Angleterre, années 1810. Caroline Helstone, jeune orpheline sans fortune est élevée par son oncle, pasteur (et recteur) du village de Briarfield. Elle est secrètement amoureuse de son cousin par alliance Robert Moore, propriétaire d'une fabrique de tissus mais qui, à cause des guerres napoléoniennes de ce début du XIXème siècle qui rendent le commerce au point mort, se débat dans des dettes qui lui semblent inextricables. Par conséquent, il repousse l'idée d'un mariage avec Caroline qu'il aime pourtant et tourne son intéressement vers la jeune Shirley Keeldar, l'héritière de la région qui vient juste de revenir habiter "Fieldhead", le manoir de sa famille, accompagnée de Mistress Pryor sa gouvernante. Après bien des tourments, bien des coeurs brisés, Caroline aura son Robert et Shirley succombera au charme du seul homme qui puisse la dominer : Louis Moore, frère de Robert, son ancien précepteur et amoureux secret.

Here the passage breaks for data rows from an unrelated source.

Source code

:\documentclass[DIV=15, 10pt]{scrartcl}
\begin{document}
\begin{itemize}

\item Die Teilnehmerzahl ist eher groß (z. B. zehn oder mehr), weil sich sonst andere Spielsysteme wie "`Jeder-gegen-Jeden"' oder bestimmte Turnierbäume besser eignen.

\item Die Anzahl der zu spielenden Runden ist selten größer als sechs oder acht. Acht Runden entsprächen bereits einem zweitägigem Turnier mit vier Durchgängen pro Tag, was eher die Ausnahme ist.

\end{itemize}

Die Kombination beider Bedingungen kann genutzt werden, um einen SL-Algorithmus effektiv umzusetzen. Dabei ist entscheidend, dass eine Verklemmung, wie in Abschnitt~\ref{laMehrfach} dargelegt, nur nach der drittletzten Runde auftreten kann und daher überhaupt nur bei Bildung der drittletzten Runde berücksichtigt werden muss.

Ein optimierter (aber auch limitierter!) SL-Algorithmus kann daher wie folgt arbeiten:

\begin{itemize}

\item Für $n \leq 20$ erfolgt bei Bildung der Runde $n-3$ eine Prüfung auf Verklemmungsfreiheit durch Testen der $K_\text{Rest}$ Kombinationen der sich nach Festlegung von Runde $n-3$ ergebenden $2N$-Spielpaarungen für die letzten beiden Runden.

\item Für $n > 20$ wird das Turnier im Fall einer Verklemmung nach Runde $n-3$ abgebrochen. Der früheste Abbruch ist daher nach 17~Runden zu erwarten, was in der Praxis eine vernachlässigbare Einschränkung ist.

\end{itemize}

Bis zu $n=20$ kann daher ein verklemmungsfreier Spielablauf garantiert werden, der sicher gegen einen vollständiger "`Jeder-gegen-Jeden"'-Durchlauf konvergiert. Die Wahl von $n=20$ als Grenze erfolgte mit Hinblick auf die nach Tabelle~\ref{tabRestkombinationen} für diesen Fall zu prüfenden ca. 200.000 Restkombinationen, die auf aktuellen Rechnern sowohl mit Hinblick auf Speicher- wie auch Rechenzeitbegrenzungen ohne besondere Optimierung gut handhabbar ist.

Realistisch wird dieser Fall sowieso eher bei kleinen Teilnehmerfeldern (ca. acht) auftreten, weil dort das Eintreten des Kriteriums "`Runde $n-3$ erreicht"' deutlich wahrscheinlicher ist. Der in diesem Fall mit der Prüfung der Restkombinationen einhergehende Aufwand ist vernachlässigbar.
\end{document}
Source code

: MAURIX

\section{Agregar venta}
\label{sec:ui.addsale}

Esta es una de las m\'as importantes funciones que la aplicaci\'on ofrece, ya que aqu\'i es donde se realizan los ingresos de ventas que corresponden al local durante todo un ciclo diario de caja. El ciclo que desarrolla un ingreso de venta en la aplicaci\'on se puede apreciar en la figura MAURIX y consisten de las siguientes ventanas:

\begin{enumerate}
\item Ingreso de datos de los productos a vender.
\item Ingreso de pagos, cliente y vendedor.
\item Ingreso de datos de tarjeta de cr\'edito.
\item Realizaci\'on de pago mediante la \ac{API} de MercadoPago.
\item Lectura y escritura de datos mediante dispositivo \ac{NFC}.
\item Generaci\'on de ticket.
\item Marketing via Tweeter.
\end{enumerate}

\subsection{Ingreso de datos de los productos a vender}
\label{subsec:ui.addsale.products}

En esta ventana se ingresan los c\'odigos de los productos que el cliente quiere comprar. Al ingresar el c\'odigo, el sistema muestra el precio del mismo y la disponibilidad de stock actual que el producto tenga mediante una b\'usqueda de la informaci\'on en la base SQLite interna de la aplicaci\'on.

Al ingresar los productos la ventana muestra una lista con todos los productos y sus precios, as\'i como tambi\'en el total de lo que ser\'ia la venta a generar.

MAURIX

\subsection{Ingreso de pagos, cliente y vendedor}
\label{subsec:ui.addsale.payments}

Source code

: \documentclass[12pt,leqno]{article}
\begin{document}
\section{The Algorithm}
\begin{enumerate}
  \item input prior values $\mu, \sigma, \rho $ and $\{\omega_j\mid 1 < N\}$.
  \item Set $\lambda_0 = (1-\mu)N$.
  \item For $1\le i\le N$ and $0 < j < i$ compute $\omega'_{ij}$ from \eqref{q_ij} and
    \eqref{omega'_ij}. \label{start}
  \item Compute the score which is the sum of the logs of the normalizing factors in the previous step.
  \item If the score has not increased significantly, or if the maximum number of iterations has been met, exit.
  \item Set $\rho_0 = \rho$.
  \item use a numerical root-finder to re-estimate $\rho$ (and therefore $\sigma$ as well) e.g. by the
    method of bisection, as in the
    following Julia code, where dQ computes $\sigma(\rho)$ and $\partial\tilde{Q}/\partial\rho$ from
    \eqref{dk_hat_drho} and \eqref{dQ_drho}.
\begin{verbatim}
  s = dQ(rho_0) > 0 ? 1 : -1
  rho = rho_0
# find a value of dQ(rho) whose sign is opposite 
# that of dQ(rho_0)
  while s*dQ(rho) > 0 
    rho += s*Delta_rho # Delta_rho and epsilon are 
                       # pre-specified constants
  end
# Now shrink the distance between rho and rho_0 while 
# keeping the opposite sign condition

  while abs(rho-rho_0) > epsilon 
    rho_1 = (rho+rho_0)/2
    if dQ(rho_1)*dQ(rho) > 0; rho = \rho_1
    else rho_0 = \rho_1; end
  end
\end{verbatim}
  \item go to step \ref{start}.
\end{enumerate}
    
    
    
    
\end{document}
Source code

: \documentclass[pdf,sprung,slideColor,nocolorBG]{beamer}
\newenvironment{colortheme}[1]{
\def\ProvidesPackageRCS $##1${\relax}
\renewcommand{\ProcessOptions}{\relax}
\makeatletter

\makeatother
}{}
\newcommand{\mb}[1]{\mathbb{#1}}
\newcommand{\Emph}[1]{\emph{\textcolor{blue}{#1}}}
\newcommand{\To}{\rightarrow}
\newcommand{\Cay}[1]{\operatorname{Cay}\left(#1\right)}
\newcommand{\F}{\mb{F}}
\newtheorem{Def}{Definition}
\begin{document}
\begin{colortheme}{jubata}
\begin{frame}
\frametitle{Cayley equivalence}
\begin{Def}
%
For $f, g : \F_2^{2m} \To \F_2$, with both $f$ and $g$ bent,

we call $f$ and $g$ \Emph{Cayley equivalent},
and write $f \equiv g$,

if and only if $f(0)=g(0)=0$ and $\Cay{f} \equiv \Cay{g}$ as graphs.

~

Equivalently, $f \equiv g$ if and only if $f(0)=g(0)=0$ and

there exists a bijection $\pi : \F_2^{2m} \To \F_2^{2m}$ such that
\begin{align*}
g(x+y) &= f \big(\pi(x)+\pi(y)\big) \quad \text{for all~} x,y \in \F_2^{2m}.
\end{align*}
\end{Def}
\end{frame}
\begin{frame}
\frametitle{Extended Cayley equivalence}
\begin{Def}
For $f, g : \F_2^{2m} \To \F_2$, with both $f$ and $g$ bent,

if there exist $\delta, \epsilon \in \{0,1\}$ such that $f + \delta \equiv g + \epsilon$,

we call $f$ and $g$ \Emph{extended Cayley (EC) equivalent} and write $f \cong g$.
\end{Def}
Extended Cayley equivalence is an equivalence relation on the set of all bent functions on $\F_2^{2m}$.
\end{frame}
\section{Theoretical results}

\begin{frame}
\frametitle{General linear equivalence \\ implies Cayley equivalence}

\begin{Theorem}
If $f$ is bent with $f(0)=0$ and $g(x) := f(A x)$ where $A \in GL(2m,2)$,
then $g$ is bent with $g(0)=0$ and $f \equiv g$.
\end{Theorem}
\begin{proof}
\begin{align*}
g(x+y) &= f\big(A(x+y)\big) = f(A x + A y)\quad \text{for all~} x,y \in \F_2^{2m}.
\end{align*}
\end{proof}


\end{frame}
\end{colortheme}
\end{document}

Charlotte Brontë était plus fière de ce roman que de celui de "Jane Eyre" et je comprends pourquoi. Il est si dense ! traite de politique, condition féminine, classes sociales et barrières conséquentes lorsqu'il est question d'union, de mariage en général (il n'y a pas de mariage heureux sauf exception passées les premières semaines d'euphorie), de religion, de littérature, y compris celle intéressant les enfants, et d'amour aussi ! et même si les relations timides entre les protagonistes nous laissent souvent dans le regret (l'espoir), on a bien entendu envie que chacun trouve son bonheur. Romantisme oblige.
Dans ces dernières années, une abondante pluie de vicaires est tombée sur le nord de l’Angleterre. Les collines en sont noires : chaque paroisse en a un ou plusieurs ; ils sont assez jeunes pour être très actifs, et doivent accomplir beaucoup de bien. Mais ce n’est pas de ces dernières années que nous allons parler ; nous remonterons au commencement de ce siècle. Les dernières années, les années présentes, sont poudreuses, brûlées par le soleil, arides ; nous voulons éviter l’heure de midi, l’oublier dans la sieste, nous dérober par le sommeil à la chaleur du jour et rêver de l’aurore. (incipit)
Quand on sait que Charlotte a écrit ce roman en subissant les morts successives de ses frère et soeurs, on ne peut qu'être admiratif de son style, comique, pertinent, truffé d'anecdotes historiques ou de passages bibliques. Caroline, qui est à mon avis l'héroïne de ce roman, est bien plus sympathique que son amie Shirley. Son personnage a été calqué sur le modèle de sa soeur Anne, tandis que Shirley- le petit chat sauvage- est calqué sur les traits de sa soeur Emily, l'indomptable qui a refusé tous les prétendants qui lui ont demandé sa main ; Anne et Emily étaient dans la vie très proches, de même Caroline et Shirley, bien qu'elles se disputent apparemment le même amoureux, que la douce Caroline est prête à abandonner à son amie puisqu'elle songe à leur bonheur avant le sien.
Charles Haigh Wood

Il y a du Molière dans la plupart des passages dialogués : les personnages se parlent sans se comprendre ou bien ne comprennent pas les allusions parfois ironiques (passage du vicaire malade d'avoir bu du punch en trop grande quantité, et pour dissimuler son état vis à vis d'une tierce personne, Robert, bon prince, fait croire qu'il a eu une indigestion de mouton), ou bien encore prennent au premier degré des allusions qui du coup, tombent sans effet. Bien sûr, certains protagonistes cachent souvent leurs véritables sentiments mais nous, lecteurs, sachant ce qu'il en est, nous observons l'aspect tragi-comique de la scène. Très efficace.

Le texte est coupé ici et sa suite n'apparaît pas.